There seems to be some confusion about whether legacy x87/MMX registers and instructions can be used in 64-bit code that runs on the x64 Edition of Windows. Part of the reason for this confusion is due to some early x64 ABI documentation that was published in the Windows Driver Development Kit (DDK):

The MMX and floating-point stack registers (MM0-MM7/ST0-ST7) are volatile. That is, these legacy floating-point stack registers do not have their state preserved across context switches.

This statement led many to believe (including me) that x87/MMX code could not be used at all in x64 applications, despite it being supported by the CPU in long mode, and even on other operating systems, i.e. Linux. This didn't make sense, given that FXSAVE and FXRSTOR push those registers along with the SSE registers. Empirical testing, however, confirmed that the registers are saved and restored in user mode, and using them seemed to incur no ill effects. Fortunately, this was later cleared up by the SWConventions.doc file in recent Platform SDKs, and finally made official in the x64 calling conventions documentation that shipped with Visual Studio 2005:

The MMX and floating-point stack registers (MM0-MM7/ST0-ST7) are preserved across context switches.
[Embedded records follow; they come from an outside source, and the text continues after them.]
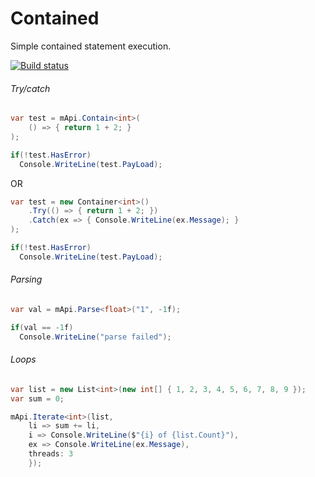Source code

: # Contained
Simple contained statement execution.

[![Build status](https://ci.appveyor.com/api/projects/status/p1h8h61ab5rfuhxb/branch/master?svg=true)](https://ci.appveyor.com/project/jntmp/contained/branch/master)

###### Try/catch
``` c# 
var test = mApi.Contain<int>(
    () => { return 1 + 2; }
);

if(!test.HasError)
  Console.WriteLine(test.PayLoad);
```
OR
``` c# 
var test = new Container<int>()
    .Try(() => { return 1 + 2; })
    .Catch(ex => { Console.WriteLine(ex.Message); }
);

if(!test.HasError)
  Console.WriteLine(test.PayLoad);
```

###### Parsing
``` c# 
var val = mApi.Parse<float>("1", -1f);

if(val == -1f)
  Console.WriteLine("parse failed");
```

###### Loops
``` c# 
var list = new List<int>(new int[] { 1, 2, 3, 4, 5, 6, 7, 8, 9 });
var sum = 0;

mApi.Iterate<int>(list, 
    li => sum += li,
	i => Console.WriteLine($"{i} of {list.Count}"),
    ex => Console.WriteLine(ex.Message),
    threads: 3
    });
```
There is no explicit calling convention for these registers. The use of these registers is strictly prohibited in kernel mode code.

At this point, I believe there is no harm in using x87 or MMX code on x64. It is annoying to do so, since the compiler neither supports inline assembly nor MMX intrinsics, and so you have to use ML64 and explicit assembly, but it will work. Now, whether you should is a different question. There are some constructs that don't necessarily translate well from MMX to SSE2, and I don't see it as a given that code will run faster when rewritten to use the latter, at least without major redesign. Adapting legacy code is also not trivial since you have to rewrite it for 64-bit pointers and to have the correct function prologues and epilogues. At least, though, it does seem that you have a choice.


This blog was originally open for comments when this entry was first posted, but was later closed and then removed due to spam and after a migration away from the original blog software. Unfortunately, it would have been a lot of work to reformat the comments to republish them. The author thanks everyone who posted comments and added to the discussion.